Update 10/8 4:34 PM: I forgot I debunked this argument much more thoroughly last year:
When we estimate a quick-and-dirty model for presidential approval from January 2001-June 2006 using a lag of approval in the previous month (which corrects the serial correlation problem), a variable capturing the 9/11 approval boost in Sept./Oct. 2001, a variable for the Iraq invasion in March 2003, average hourly wages, total payroll employment, and the logarithm of inflation-adjusted gas prices, we find that the effect of gas prices is negative but not quite statistically significant at conventional levels. 9/11 and the Iraq invasion, by contrast, have highly significant effects. (A more complex model that takes account of the long, slow decline in the 9/11 boost would likely wipe out the gas effect completely.)
Now it's certainly plausible that gasoline prices have some effect on approval, but not to the extent that Harwood or Page suggest. Given the weak relationships that existed during past administrations (which Harwood acknowledges), the relationship that we observe during Bush's presidency seems likely to be a statistical artifact. It is very premature to call gas prices the "strongest factor" affecting approval. (For those who are interested, The Macro Polity is to my mind the definitive political science work on the factors influencing presidential approval.)
Update 9/22 10:47 AM: Using sophisticated techniques and better data than my quick-and-dirty model above, the distinguished political scientists Nathaniel Beck, Simon Jackman, and Howard Rosenthal report results for the determinants of Bush approval that mirror my analysis above (PDF):
Immediately note that the approval series is dominated by the long, almost uninterrupted decline after the peak in the 9/11 aftermath. Hence, any variable that trends in a similar way will emerge as a good predictor of approval, at least in these data.
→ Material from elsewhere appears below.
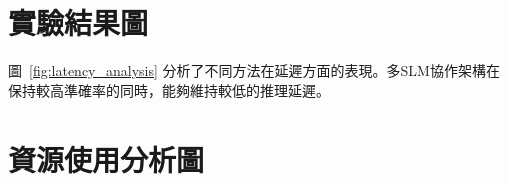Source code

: \section{實驗結果圖}



圖~\ref{fig:latency_analysis} 分析了不同方法在延遲方面的表現。多SLM協作架構在保持較高準確率的同時，能夠維持較低的推理延遲。


\section{資源使用分析圖}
Figures 9 and 10 plot the relationship between weekly gasoline prices and approval and cumulative U.S. deaths in Iraq, and presidential approval, respectively. The latter variable trends up, by construction, and gas prices also generally trend up over the post 9/11 phase of Bush’s presidency. We entered these variables, plus the log of first time unemployment claims in an augmented version of our transition model... The coefficient on the covariates are something of a mixed bag, with the estimated effects on changes in gas prices not unambiguously signed at conventional levels of statistical significance (i.e., the posterior probability that changes in gas prices drive approval down is just .77). Cumulative U.S. deaths in Iraq appears to drive approval down (again, if for no other reason than both variables trend in the same direction over much of the time series). Similarly, first time unemployment claims generally trend down over the course of the Bush presidency, around seasonal variation, and so picks up an unambiguously positive coefficient.
You are right that the similarity of the trend over a period of several years is not significant, and I would hope that few readers would take it seriously. But I also imagine that I can see in this (and a proper statistical study could be done to confirm or contradict this) that there ARE correlations in the short term. These are the more interesting.
Posted by: Richard Weaver | October 08, 2007 at 10:15 AM
Honestly, that graph doesn't make a lot of sense to me. You could tie so many things together in the same way, but that doesn't mean its true.
Posted by: fuel additives | October 08, 2007 at 12:50 PM
Statistically I can make a graph of any number of unrelated things and make them look related. As I told my stats 101 students over and over Correlation does not mean Causation.